Pour contre

Transmettre la foi

29 avril 2020

Certains pensent que la foi est le fruit d’enseignements. Et que ça serait la solution pour remplir les Églises. Mais est-ce que la foi se transmet vraiment ?

POUR

Certains pensent que la foi se transmet par un apprentissage de leçons. Elle est le fruit d’un catéchisme. Il faut donc connaître au mieux sa Bible et ses enseignements.

Finalement, c’est assez simple : il suffirait de respecter les dogmes, les règles que l’on trouve dans la Bible pour avoir une foi vivante.

Dans cette perspective, la prédication est un enseignement pour la vie courante. Le prédicateur s’attache à expliquer ce qui est bon ou mauvais, à penser, à faire.

Le système fonctionne. Il n’est pas nouveau, puisqu’il colle entièrement avec ce que faisait l’Église au XVIe siècle. Délivrer un catéchisme avec le contenu de la foi, penser à la place des fidèles, diriger les âmes et les consciences, ramener les brebis égarées dans le troupeau des fidèles.

L’avantage d’un tel système est qu’il est simple, efficace : la foi se trouve chez ceux qui sont dedans, comprenez ceux qui respectent et vivent selon le contenu de la foi. Les autres sont dehors. Ils représentent l’échec de la vie dans la foi.

Aujourd’hui, est-ce encore possible de penser la foi ainsi ?

 CONTRE

Je pense au moins à trois raisons pour lesquelles je ne suis pas d’accord pour affirmer que nous pouvons transmettre la foi à une autre personne.

-       La première est d’ordre factuel, de l’ordre de la constatation, de l’ordre du réel. C’est que je vois beaucoup de parents qui me disent ne pas avoir pu transmettre « leur » foi à leurs enfants. En effet, sinon, disent ces parents, nos enfants seraient là, engagés comme nous dans l’Église.

-       La deuxième est d’ordre psycho-philosophique. En effet, à mon avis, la foi est une décision personnelle plutôt qu’une analyse scientifique. Comme le dit Emmanuel Kant, « J’ai limité la raison afin de laisser de la place à la foi ». Même si, pour lui, il s’agit d’une foi qui respecte les limites de la simple raison. Son idée me fait penser à Luther à la diète de Worms en avril 1521, lorsqu’il était sommé d’abdiquer, il avait répondu : « À moins d’être convaincu par les Écritures et la simple raison, je ne saurais renoncer. » Je pense que la décision de foi s’appuie sur les arguments fournis par la raison, mais ces derniers ne suffisent pas : il faut un saut supplémentaire.

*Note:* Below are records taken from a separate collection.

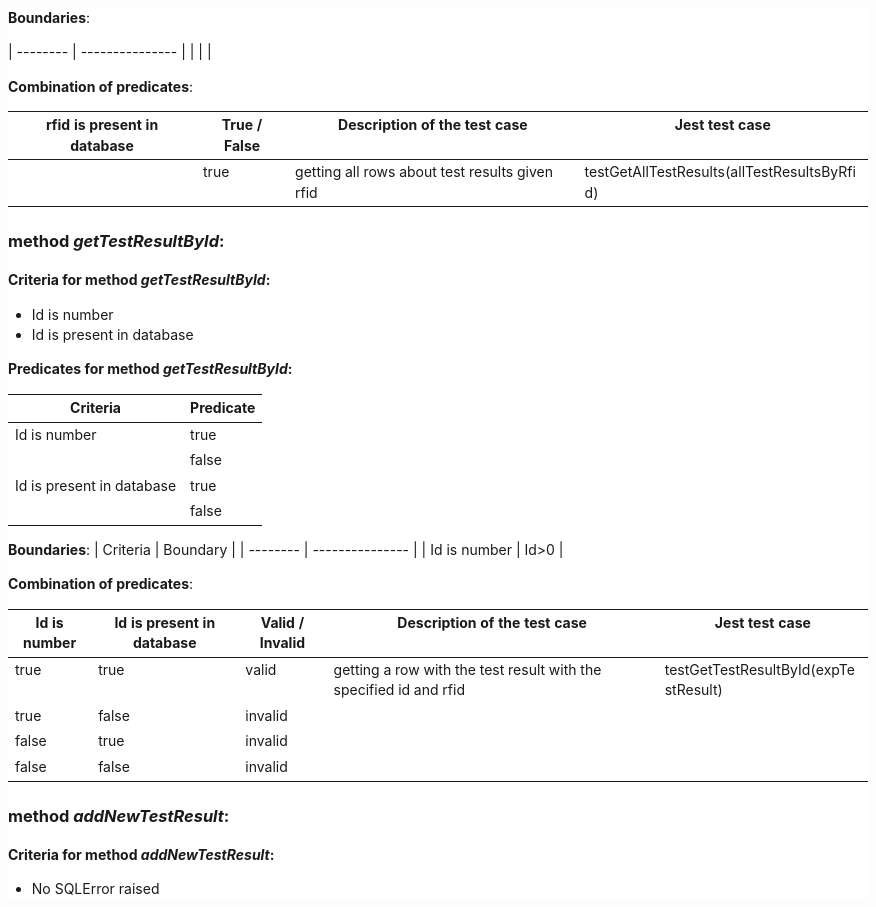 **Boundaries**:
 
| -------- | --------------- |
|          |                 |

**Combination of predicates**:

| rfid is present in database | True / False | Description of the test case | Jest test case |
|-------|-------|-------|-------|
|  | true  | getting all rows about test results given rfid | testGetAllTestResults(allTestResultsByRfid) |


### **method *getTestResultById*:**

**Criteria for method *getTestResultById*:**
	
 - Id is number
 - Id is present in database
 
**Predicates for method *getTestResultById*:**

| Criteria | Predicate |
| -------- | --------- |
| Id is number | true |
|| false| 
| Id is present in database| true |
|| false| 


**Boundaries**:
| Criteria |  Boundary       | 
| -------- | --------------- |
| Id is number  |   Id>0  |


**Combination of predicates**:

|Id is number| Id is present in database | Valid / Invalid | Description of the test case | Jest test case |
|-------|-------|-------|-------|-------|
| true | true |  valid | getting a row with the test result with the specified id and rfid | testGetTestResultById(expTestResult) |
| true | false | invalid|||
| false| true | invalid|||	
| false| false | invalid|||


### **method *addNewTestResult*:**

**Criteria for method *addNewTestResult*:**
	
 - No SQLError raised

-       La dernière raison relève de ma spiritualité, de ma manière de vivre la foi. En effet, pour moi, la foi n’est pas de la croyance, même si elle s’appuie souvent sur des croyances. D’après ma lecture des Écritures, et notamment des écrits de l’apôtre Paul, la foi est de l’ordre d’une relation de confiance réciproque. La foi que je vis est une sorte de confiance dans la fidélité que le Christ a vécue envers la grâce divine.

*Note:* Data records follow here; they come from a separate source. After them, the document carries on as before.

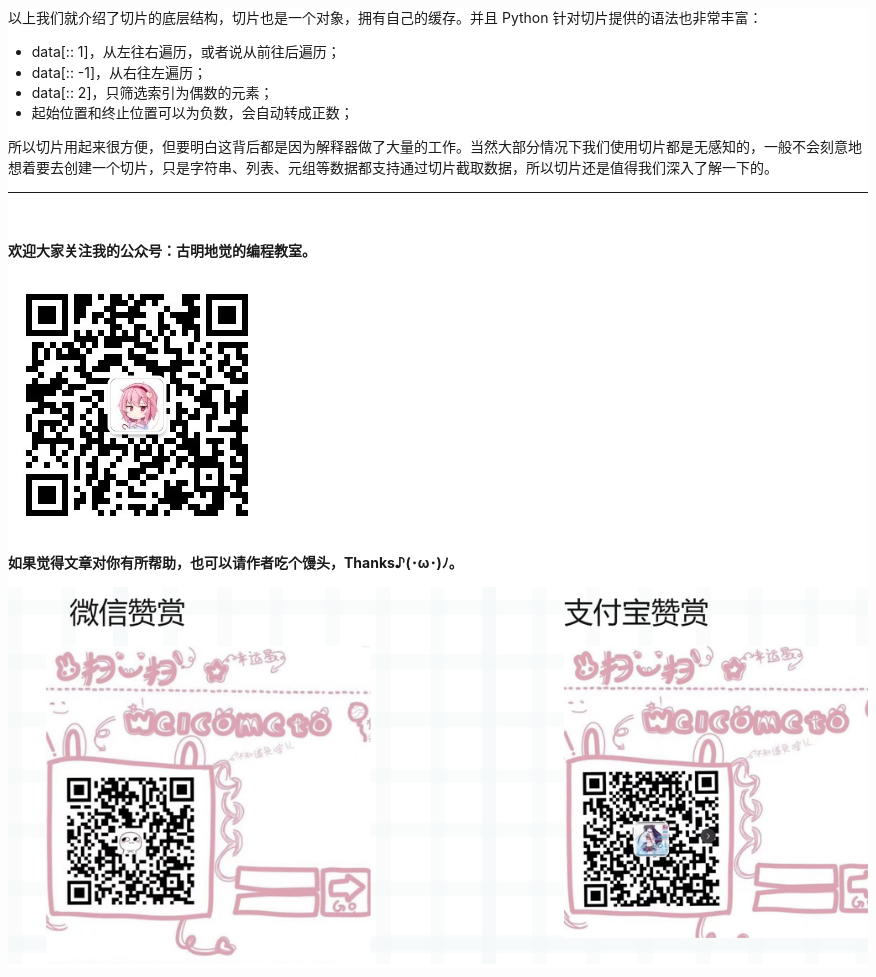 以上我们就介绍了切片的底层结构，切片也是一个对象，拥有自己的缓存。并且 Python 针对切片提供的语法也非常丰富：

+ data[:: 1]，从左往右遍历，或者说从前往后遍历；
+ data[:: -1]，从右往左遍历；
+ data[:: 2]，只筛选索引为偶数的元素；
+ 起始位置和终止位置可以为负数，会自动转成正数；

所以切片用起来很方便，但要明白这背后都是因为解释器做了大量的工作。当然大部分情况下我们使用切片都是无感知的，一般不会刻意地想着要去创建一个切片，只是字符串、列表、元组等数据都支持通过切片截取数据，所以切片还是值得我们深入了解一下的。

-----

&nbsp;

**欢迎大家关注我的公众号：古明地觉的编程教室。**

![](./images/qrcode_for_gh.jpg)

**如果觉得文章对你有所帮助，也可以请作者吃个馒头，Thanks♪(･ω･)ﾉ。**

![](./images/supports.png)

Vous me direz peut-être que tout dépend de la manière dont je définis la foi. Et vous avez raison. En effet, la définition que je donne ici n’est pas la seule qui existe ou qui fait vivre la spiritualité de chacun. Par exemple, longtemps, dans l’histoire du christianisme, les églises pensaient que la foi était une affaire de croyances objectives, de vérités auxquelles il fallait adhérer, de règles religieuses auxquelles il fallait se soumettre pour être sauvé. Le christianisme a ainsi misé sur l’instruction religieuse, sur une transmission d’un contenu dogmatique ou catéchétique, et même parfois sur l’instruction tout court pour lutter contre le paganisme et les superstitions. La stratégie catéchétique qui découle de ma définition de la foi ne consiste pas forcément en une transmission d’un contenu de la foi, que j’estime être toujours réformable et réactualisé par l’Esprit et la Parole de Dieu, mais en une invitation à la confrontation critique entre l’existence et les écritures, éclairée par les témoignages des membres de l’Église universelle.